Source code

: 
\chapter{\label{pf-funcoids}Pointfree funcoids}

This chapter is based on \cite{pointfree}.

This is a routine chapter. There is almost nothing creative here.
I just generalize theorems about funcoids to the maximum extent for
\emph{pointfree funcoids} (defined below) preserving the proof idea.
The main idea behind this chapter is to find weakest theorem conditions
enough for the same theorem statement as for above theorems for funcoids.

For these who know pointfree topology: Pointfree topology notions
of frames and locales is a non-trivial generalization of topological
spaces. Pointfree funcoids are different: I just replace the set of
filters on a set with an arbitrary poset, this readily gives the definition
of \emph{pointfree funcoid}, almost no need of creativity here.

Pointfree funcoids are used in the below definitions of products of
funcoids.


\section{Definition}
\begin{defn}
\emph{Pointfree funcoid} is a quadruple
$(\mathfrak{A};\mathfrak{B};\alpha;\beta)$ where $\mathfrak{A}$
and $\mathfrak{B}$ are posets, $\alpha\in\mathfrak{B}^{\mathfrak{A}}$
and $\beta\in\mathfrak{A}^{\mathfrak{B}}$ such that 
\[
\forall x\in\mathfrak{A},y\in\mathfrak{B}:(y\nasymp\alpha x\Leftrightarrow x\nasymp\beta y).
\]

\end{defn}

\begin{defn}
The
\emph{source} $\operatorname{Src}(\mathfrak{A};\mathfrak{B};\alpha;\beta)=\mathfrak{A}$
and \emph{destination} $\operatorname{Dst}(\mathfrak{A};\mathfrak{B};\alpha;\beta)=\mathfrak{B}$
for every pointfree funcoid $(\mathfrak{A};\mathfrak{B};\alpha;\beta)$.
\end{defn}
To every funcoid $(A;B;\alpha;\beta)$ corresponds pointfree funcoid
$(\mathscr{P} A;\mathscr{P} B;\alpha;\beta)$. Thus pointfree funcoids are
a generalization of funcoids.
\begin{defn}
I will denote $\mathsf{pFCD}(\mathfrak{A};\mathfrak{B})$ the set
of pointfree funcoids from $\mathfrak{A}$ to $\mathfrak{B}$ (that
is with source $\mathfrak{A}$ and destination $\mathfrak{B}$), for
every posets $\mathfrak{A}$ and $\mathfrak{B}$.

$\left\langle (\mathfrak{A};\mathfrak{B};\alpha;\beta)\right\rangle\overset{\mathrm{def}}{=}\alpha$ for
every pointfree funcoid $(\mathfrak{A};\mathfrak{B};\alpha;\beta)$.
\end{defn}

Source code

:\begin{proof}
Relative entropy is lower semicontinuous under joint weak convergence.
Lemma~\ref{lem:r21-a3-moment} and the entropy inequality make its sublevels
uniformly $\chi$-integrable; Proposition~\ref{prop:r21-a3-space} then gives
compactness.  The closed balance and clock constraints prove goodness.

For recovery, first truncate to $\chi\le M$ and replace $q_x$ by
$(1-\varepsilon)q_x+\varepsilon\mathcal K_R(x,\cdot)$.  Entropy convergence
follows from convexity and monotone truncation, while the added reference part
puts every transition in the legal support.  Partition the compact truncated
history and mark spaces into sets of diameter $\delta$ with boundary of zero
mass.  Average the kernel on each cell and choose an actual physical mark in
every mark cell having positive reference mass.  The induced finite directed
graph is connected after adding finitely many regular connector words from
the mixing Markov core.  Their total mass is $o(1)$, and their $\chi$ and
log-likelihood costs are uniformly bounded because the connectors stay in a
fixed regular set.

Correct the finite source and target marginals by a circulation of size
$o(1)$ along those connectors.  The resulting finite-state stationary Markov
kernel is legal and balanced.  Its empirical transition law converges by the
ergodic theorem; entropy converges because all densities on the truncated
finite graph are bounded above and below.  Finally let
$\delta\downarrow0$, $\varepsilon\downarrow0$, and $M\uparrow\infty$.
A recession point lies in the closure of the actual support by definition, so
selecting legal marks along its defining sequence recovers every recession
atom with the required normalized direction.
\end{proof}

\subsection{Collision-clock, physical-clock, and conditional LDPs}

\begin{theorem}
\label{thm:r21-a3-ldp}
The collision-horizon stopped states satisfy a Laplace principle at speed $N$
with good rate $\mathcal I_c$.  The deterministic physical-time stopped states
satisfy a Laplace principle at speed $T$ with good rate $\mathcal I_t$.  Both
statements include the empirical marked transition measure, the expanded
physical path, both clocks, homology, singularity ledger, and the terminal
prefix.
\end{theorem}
★ ★ ★
▶ Activity:
Nothing in the records may change; output all of them exactly.

▶ Your response:
Source code

: 
\chapter{\label{pf-funcoids}Pointfree funcoids}

This chapter is based on \cite{pointfree}.

This is a routine chapter. There is almost nothing creative here.
I just generalize theorems about funcoids to the maximum extent for
\emph{pointfree funcoids} (defined below) preserving the proof idea.
The main idea behind this chapter is to find weakest theorem conditions
enough for the same theorem statement as for above theorems for funcoids.

For these who know pointfree topology: Pointfree topology notions
of frames and locales is a non-trivial generalization of topological
spaces. Pointfree funcoids are different: I just replace the set of
filters on a set with an arbitrary poset, this readily gives the definition
of \emph{pointfree funcoid}, almost no need of creativity here.

Pointfree funcoids are used in the below definitions of products of
funcoids.


\section{Definition}
\begin{defn}
\emph{Pointfree funcoid} is a quadruple
$(\mathfrak{A};\mathfrak{B};\alpha;\beta)$ where $\mathfrak{A}$
and $\mathfrak{B}$ are posets, $\alpha\in\mathfrak{B}^{\mathfrak{A}}$
and $\beta\in\mathfrak{A}^{\mathfrak{B}}$ such that 
\[
\forall x\in\mathfrak{A},y\in\mathfrak{B}:(y\nasymp\alpha x\Leftrightarrow x\nasymp\beta y).
\]

\end{defn}

\begin{defn}
The
\emph{source} $\operatorname{Src}(\mathfrak{A};\mathfrak{B};\alpha;\beta)=\mathfrak{A}$
and \emph{destination} $\operatorname{Dst}(\mathfrak{A};\mathfrak{B};\alpha;\beta)=\mathfrak{B}$
for every pointfree funcoid $(\mathfrak{A};\mathfrak{B};\alpha;\beta)$.
\end{defn}
To every funcoid $(A;B;\alpha;\beta)$ corresponds pointfree funcoid
$(\mathscr{P} A;\mathscr{P} B;\alpha;\beta)$. Thus pointfree funcoids are
a generalization of funcoids.
\begin{defn}
I will denote $\mathsf{pFCD}(\mathfrak{A};\mathfrak{B})$ the set
of pointfree funcoids from $\mathfrak{A}$ to $\mathfrak{B}$ (that
is with source $\mathfrak{A}$ and destination $\mathfrak{B}$), for
every posets $\mathfrak{A}$ and $\mathfrak{B}$.

$\left\langle (\mathfrak{A};\mathfrak{B};\alpha;\beta)\right\rangle\overset{\mathrm{def}}{=}\alpha$ for
every pointfree funcoid $(\mathfrak{A};\mathfrak{B};\alpha;\beta)$.
\end{defn}

Source code

:\begin{proof}
Relative entropy is lower semicontinuous under joint weak convergence.
Lemma~\ref{lem:r21-a3-moment} and the entropy inequality make its sublevels
uniformly $\chi$-integrable; Proposition~\ref{prop:r21-a3-space} then gives
compactness.  The closed balance and clock constraints prove goodness.

For recovery, first truncate to $\chi\le M$ and replace $q_x$ by
$(1-\varepsilon)q_x+\varepsilon\mathcal K_R(x,\cdot)$.  Entropy convergence
follows from convexity and monotone truncation, while the added reference part
puts every transition in the legal support.  Partition the compact truncated
history and mark spaces into sets of diameter $\delta$ with boundary of zero
mass.  Average the kernel on each cell and choose an actual physical mark in
every mark cell having positive reference mass.  The induced finite directed
graph is connected after adding finitely many regular connector words from
the mixing Markov core.  Their total mass is $o(1)$, and their $\chi$ and
log-likelihood costs are uniformly bounded because the connectors stay in a
fixed regular set.

Correct the finite source and target marginals by a circulation of size
$o(1)$ along those connectors.  The resulting finite-state stationary Markov
kernel is legal and balanced.  Its empirical transition law converges by the
ergodic theorem; entropy converges because all densities on the truncated
finite graph are bounded above and below.  Finally let
$\delta\downarrow0$, $\varepsilon\downarrow0$, and $M\uparrow\infty$.
A recession point lies in the closure of the actual support by definition, so
selecting legal marks along its defining sequence recovers every recession
atom with the required normalized direction.
\end{proof}

\subsection{Collision-clock, physical-clock, and conditional LDPs}

\begin{theorem}
\label{thm:r21-a3-ldp}
The collision-horizon stopped states satisfy a Laplace principle at speed $N$
with good rate $\mathcal I_c$.  The deterministic physical-time stopped states
satisfy a Laplace principle at speed $T$ with good rate $\mathcal I_t$.  Both
statements include the empirical marked transition measure, the expanded
physical path, both clocks, homology, singularity ledger, and the terminal
prefix.
\end{theorem}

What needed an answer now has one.